Competing for surge pay
Base pay on Flex is roughly $18 an hour. Amazon will sometimes offer increased rates, or surge pricing, to entice drivers to pick up a shift. Blocks with surge rates are typically in high demand and can pay up to $35 an hour.
Just as drivers gravitate to orders that include tips, they’ve also flocked to shifts with higher pay, increasing competition among Flex workers.
“I’m not taking any base-pay blocks now,” said Scott Dueringer, a part-time Flex driver in Fort Lauderdale, Florida. “Only surged-pay blocks. But those are few and far between here.”
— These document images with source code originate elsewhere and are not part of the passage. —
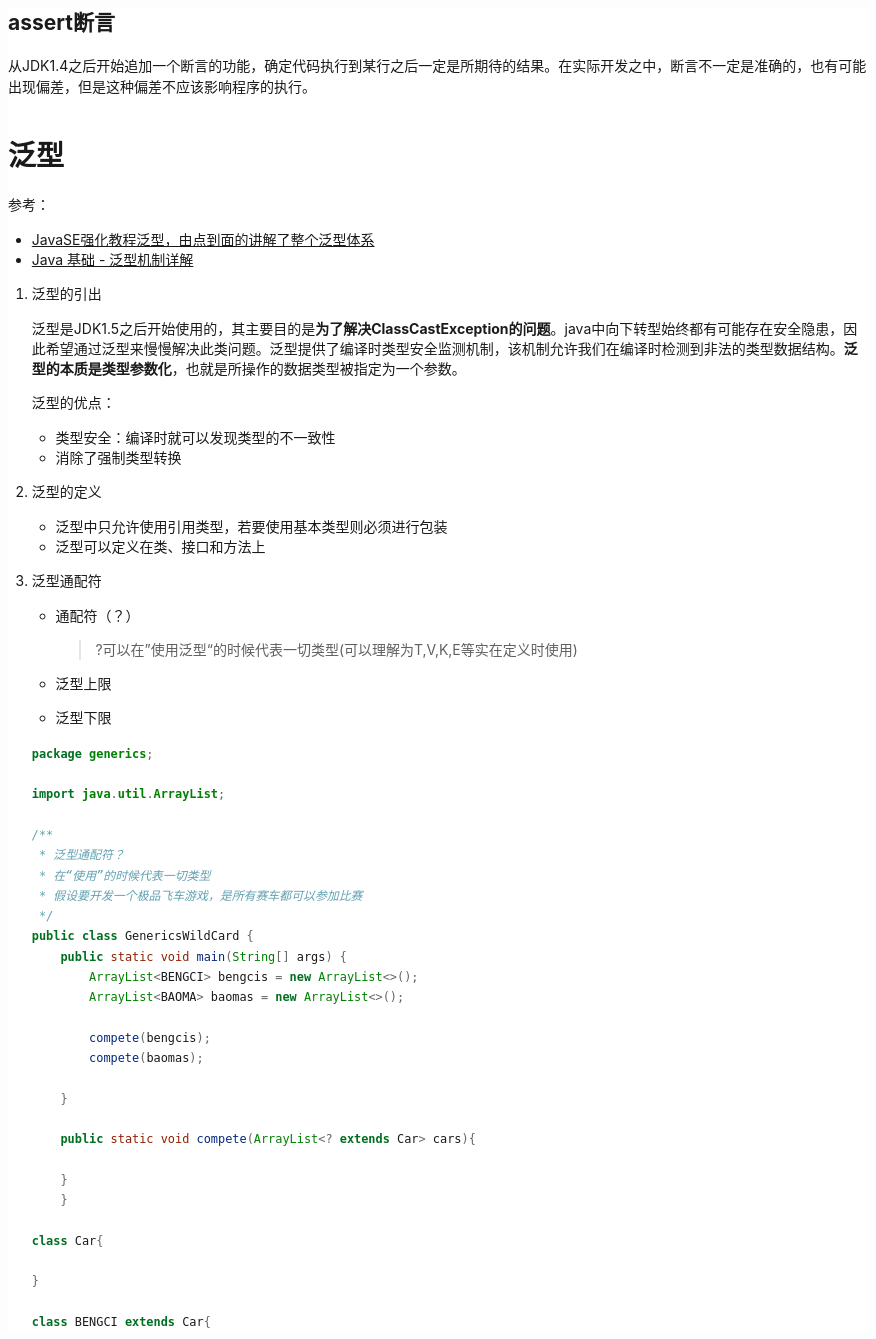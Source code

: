 ## assert断言

从JDK1.4之后开始追加一个断言的功能，确定代码执行到某行之后一定是所期待的结果。在实际开发之中，断言不一定是准确的，也有可能出现偏差，但是这种偏差不应该影响程序的执行。

# 泛型

参考：

* [JavaSE强化教程泛型，由点到面的讲解了整个泛型体系](https://www.bilibili.com/video/BV1xJ411n77R/?spm_id_from=333.337.search-card.all.click&vd_source=fabefd3fabfadb9324761989b55c26ea)
* [Java 基础 - 泛型机制详解](https://pdai.tech/md/java/basic/java-basic-x-generic.html)

1. 泛型的引出
   
   泛型是JDK1.5之后开始使用的，其主要目的是**为了解决ClassCastException的问题**。java中向下转型始终都有可能存在安全隐患，因此希望通过泛型来慢慢解决此类问题。泛型提供了编译时类型安全监测机制，该机制允许我们在编译时检测到非法的类型数据结构。**泛型的本质是类型参数化**，也就是所操作的数据类型被指定为一个参数。

   泛型的优点：
   
   * 类型安全：编译时就可以发现类型的不一致性
   * 消除了强制类型转换
   
2. 泛型的定义

   * 泛型中只允许使用引用类型，若要使用基本类型则必须进行包装
   * 泛型可以定义在类、接口和方法上

3. 泛型通配符

   * 通配符（？）
     
     > ?可以在”使用泛型“的时候代表一切类型(可以理解为T,V,K,E等实在定义时使用)

   * 泛型上限

   * 泛型下限

   ```java
   package generics;
   
   import java.util.ArrayList;
   
   /**
    * 泛型通配符？
    * 在“使用”的时候代表一切类型
    * 假设要开发一个极品飞车游戏，是所有赛车都可以参加比赛
    */
   public class GenericsWildCard {
       public static void main(String[] args) {
           ArrayList<BENGCI> bengcis = new ArrayList<>();
           ArrayList<BAOMA> baomas = new ArrayList<>();
   
           compete(bengcis);
           compete(baomas);
   
       }
   
       public static void compete(ArrayList<? extends Car> cars){
   
       }
       }
   
   class Car{
   
   }
   
   class BENGCI extends Car{
   
   ```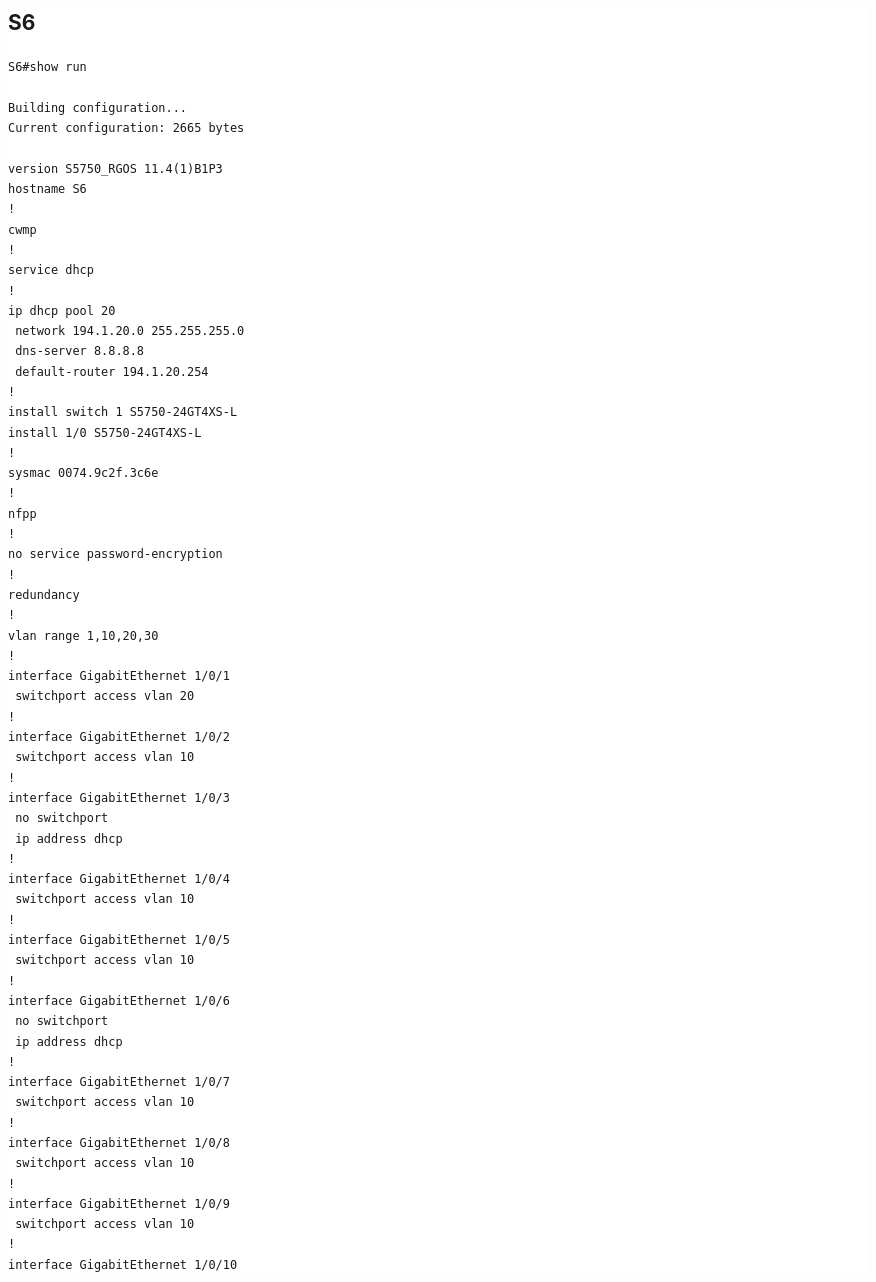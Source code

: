 ## S6

```shell
S6#show run

Building configuration...
Current configuration: 2665 bytes

version S5750_RGOS 11.4(1)B1P3
hostname S6
!
cwmp
!
service dhcp
!
ip dhcp pool 20
 network 194.1.20.0 255.255.255.0
 dns-server 8.8.8.8 
 default-router 194.1.20.254 
!
install switch 1 S5750-24GT4XS-L
install 1/0 S5750-24GT4XS-L
!
sysmac 0074.9c2f.3c6e
!
nfpp
!
no service password-encryption
!
redundancy
!
vlan range 1,10,20,30
!       
interface GigabitEthernet 1/0/1
 switchport access vlan 20
!
interface GigabitEthernet 1/0/2
 switchport access vlan 10
!
interface GigabitEthernet 1/0/3
 no switchport
 ip address dhcp
!
interface GigabitEthernet 1/0/4
 switchport access vlan 10
!
interface GigabitEthernet 1/0/5
 switchport access vlan 10
!
interface GigabitEthernet 1/0/6
 no switchport
 ip address dhcp
!
interface GigabitEthernet 1/0/7
 switchport access vlan 10
!
interface GigabitEthernet 1/0/8
 switchport access vlan 10
!
interface GigabitEthernet 1/0/9
 switchport access vlan 10
!
interface GigabitEthernet 1/0/10
```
An Amazon spokesperson said in an emailed statement that the company is “closely monitoring the situation” and listening to drivers’ concerns.
“We’ve already made several adjustments through pricing surges in impacted areas to help ease some of the financial challenges,” the spokesperson said. “As the situation evolves, we’ll continue to make changes where we can to help support our partners.”
Meanwhile, some Flex drivers are picking up work from Uber, DoorDash or Instacart, because they may have shorter routes that require less gas. Last week, Uber added a surcharge of up to 55 cents per trip and 45 cents for Uber Eats deliveries to help drivers deal with higher fuel costs. Lyft followed with a similar announcement.
Laura Chelton in Seattle said she ditched Flex entirely and returned to working as a full-time nanny. Some former colleagues are also leaving because, when it comes to the economics of the job, “it just doesn’t work,” Chelton said.
Khaterine Cote, who attended Wednesday’s rally, relies on earnings from Flex and other delivery services to take care of her two young children and to support family members in Venezuela.
Cote, a single mom, brings in $140 to $150 a day from Flex and said about half her pay is going to gas. On top of that, a 40-year high in inflation rates means she’s paying more for all of her other daily essentials.
“Right now I don’t have savings because everything is more expensive,” Cote said. “So that’s really difficult for every single driver at the moment.”